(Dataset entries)
╭──
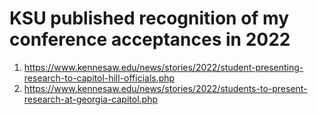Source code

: 
# KSU published recognition of my conference acceptances in 2022

1. https://www.kennesaw.edu/news/stories/2022/student-presenting-research-to-capitol-hill-officials.php
2. https://www.kennesaw.edu/news/stories/2022/students-to-present-research-at-georgia-capitol.php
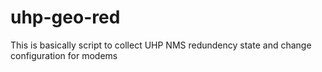 # uhp-geo-red
This is basically script to collect UHP NMS redundency state and change configuration for modems
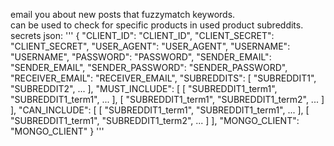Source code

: email you about new posts that fuzzymatch keywords. <br />
can be used to check for specific products in used product subreddits. <br />
secrets json: 
'''
{ 
  "CLIENT_ID": "CLIENT_ID",
  "CLIENT_SECRET": "CLIENT_SECRET",
  "USER_AGENT": "USER_AGENT",
  "USERNAME": "USERNAME",
  "PASSWORD": "PASSWORD",
  "SENDER_EMAIL": "SENDER_EMAIL",
  "SENDER_PASSWORD": "SENDER_PASSWORD",
  "RECEIVER_EMAIL": "RECEIVER_EMAIL",
  "SUBREDDITS": [
    "SUBREDDIT1",
    "SUBREDDIT2",
    ...
  ],
  "MUST_INCLUDE": [
    [
      "SUBREDDIT1_term1",
      "SUBREDDIT1_term1",
      ...
    ],
    [
      "SUBREDDIT1_term1",
      "SUBREDDIT1_term2",
      ...
    ]
  ],
  "CAN_INCLUDE": [
    [
      "SUBREDDIT1_term1",
      "SUBREDDIT1_term1",
      ...
    ],
    [
      "SUBREDDIT1_term1",
      "SUBREDDIT1_term2",
      ...
    ]
  ],
  "MONGO_CLIENT": "MONGO_CLIENT"
}
'''
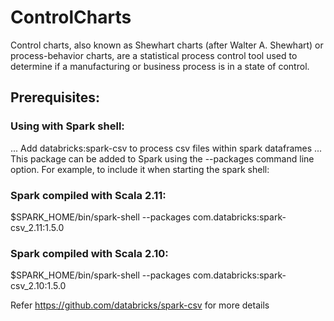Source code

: # ControlCharts

Control charts, also known as Shewhart charts (after Walter A. Shewhart) or process-behavior charts, are a statistical process control tool used to determine if a manufacturing or business process is in a state of control.

## Prerequisites:
### Using with Spark shell: 
...
Add databricks:spark-csv to process csv files within spark dataframes
...
This package can be added to Spark using the --packages command line option. For example, to include it when starting the spark shell:

### Spark compiled with Scala 2.11:

$SPARK_HOME/bin/spark-shell --packages com.databricks:spark-csv_2.11:1.5.0

### Spark compiled with Scala 2.10:

$SPARK_HOME/bin/spark-shell --packages com.databricks:spark-csv_2.10:1.5.0

Refer https://github.com/databricks/spark-csv for more details
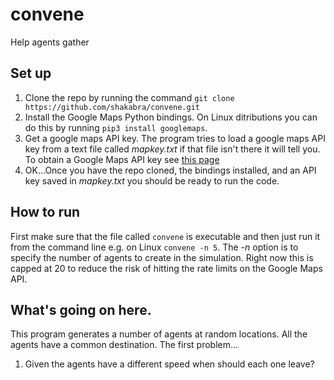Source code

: # convene
Help agents gather

## Set up
1. Clone the repo by running the command `git clone https://github.com/shakabra/convene.git`
2. Install the Google Maps Python bindings. On Linux ditributions you can do this
by running `pip3 install googlemaps`.
3. Get a google maps API key. The program tries to load a google maps API key
from a text file called *mapkey.txt* if that file isn't there it will tell you.
To obtain a Google Maps API key see [this page]('https://developers.google.com/maps/documentation/geocoding/get-api-key')
4. OK...Once you have the repo cloned, the bindings installed, and an API key 
saved in *mapkey.txt* you should be ready to run the code.

## How to run
First make sure that the file called `convene` is executable and then just run
it from the command line e.g. on Linux `convene -n 5`. The *-n* option is to 
specify the number of agents to create in the simulation. Right now this is 
capped at 20 to reduce the risk of hitting the rate limits on the Google Maps
API.

## What's going on here.
This program generates a number of agents at random locations. All the agents
have a common destination. The first problem...  
1. Given the agents have a different speed when should each one leave?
╰──
Could you reproduce every record above exactly, leaving out the pictures?

- Result of this exercise -
Source code

: 
# KSU published recognition of my conference acceptances in 2022

1. https://www.kennesaw.edu/news/stories/2022/student-presenting-research-to-capitol-hill-officials.php
2. https://www.kennesaw.edu/news/stories/2022/students-to-present-research-at-georgia-capitol.php
 # uhp-geo-red
This is basically script to collect UHP NMS redundency state and change configuration for modems
Source code

: email you about new posts that fuzzymatch keywords. <br />
can be used to check for specific products in used product subreddits. <br />
secrets json: 
'''
{ 
  "CLIENT_ID": "CLIENT_ID",
  "CLIENT_SECRET": "CLIENT_SECRET",
  "USER_AGENT": "USER_AGENT",
  "USERNAME": "USERNAME",
  "PASSWORD": "PASSWORD",
  "SENDER_EMAIL": "SENDER_EMAIL",
  "SENDER_PASSWORD": "SENDER_PASSWORD",
  "RECEIVER_EMAIL": "RECEIVER_EMAIL",
  "SUBREDDITS": [
    "SUBREDDIT1",
    "SUBREDDIT2",
    ...
  ],
  "MUST_INCLUDE": [
    [
      "SUBREDDIT1_term1",
      "SUBREDDIT1_term1",
      ...
    ],
    [
      "SUBREDDIT1_term1",
      "SUBREDDIT1_term2",
      ...
    ]
  ],
  "CAN_INCLUDE": [
    [
      "SUBREDDIT1_term1",
      "SUBREDDIT1_term1",
      ...
    ],
    [
      "SUBREDDIT1_term1",
      "SUBREDDIT1_term2",
      ...
    ]
  ],
  "MONGO_CLIENT": "MONGO_CLIENT"
}
'''
Source code

: # ControlCharts

Control charts, also known as Shewhart charts (after Walter A. Shewhart) or process-behavior charts, are a statistical process control tool used to determine if a manufacturing or business process is in a state of control.

## Prerequisites:
### Using with Spark shell: 
...
Add databricks:spark-csv to process csv files within spark dataframes
...
This package can be added to Spark using the --packages command line option. For example, to include it when starting the spark shell:

### Spark compiled with Scala 2.11:

$SPARK_HOME/bin/spark-shell --packages com.databricks:spark-csv_2.11:1.5.0

### Spark compiled with Scala 2.10:

$SPARK_HOME/bin/spark-shell --packages com.databricks:spark-csv_2.10:1.5.0

Refer https://github.com/databricks/spark-csv for more details
Source code

: # convene
Help agents gather

## Set up
1. Clone the repo by running the command `git clone https://github.com/shakabra/convene.git`
2. Install the Google Maps Python bindings. On Linux ditributions you can do this
by running `pip3 install googlemaps`.
3. Get a google maps API key. The program tries to load a google maps API key
from a text file called *mapkey.txt* if that file isn't there it will tell you.
To obtain a Google Maps API key see [this page]('https://developers.google.com/maps/documentation/geocoding/get-api-key')
4. OK...Once you have the repo cloned, the bindings installed, and an API key 
saved in *mapkey.txt* you should be ready to run the code.

## How to run
First make sure that the file called `convene` is executable and then just run
it from the command line e.g. on Linux `convene -n 5`. The *-n* option is to 
specify the number of agents to create in the simulation. Right now this is 
capped at 20 to reduce the risk of hitting the rate limits on the Google Maps
API.

## What's going on here.
This program generates a number of agents at random locations. All the agents
have a common destination. The first problem...  
1. Given the agents have a different speed when should each one leave?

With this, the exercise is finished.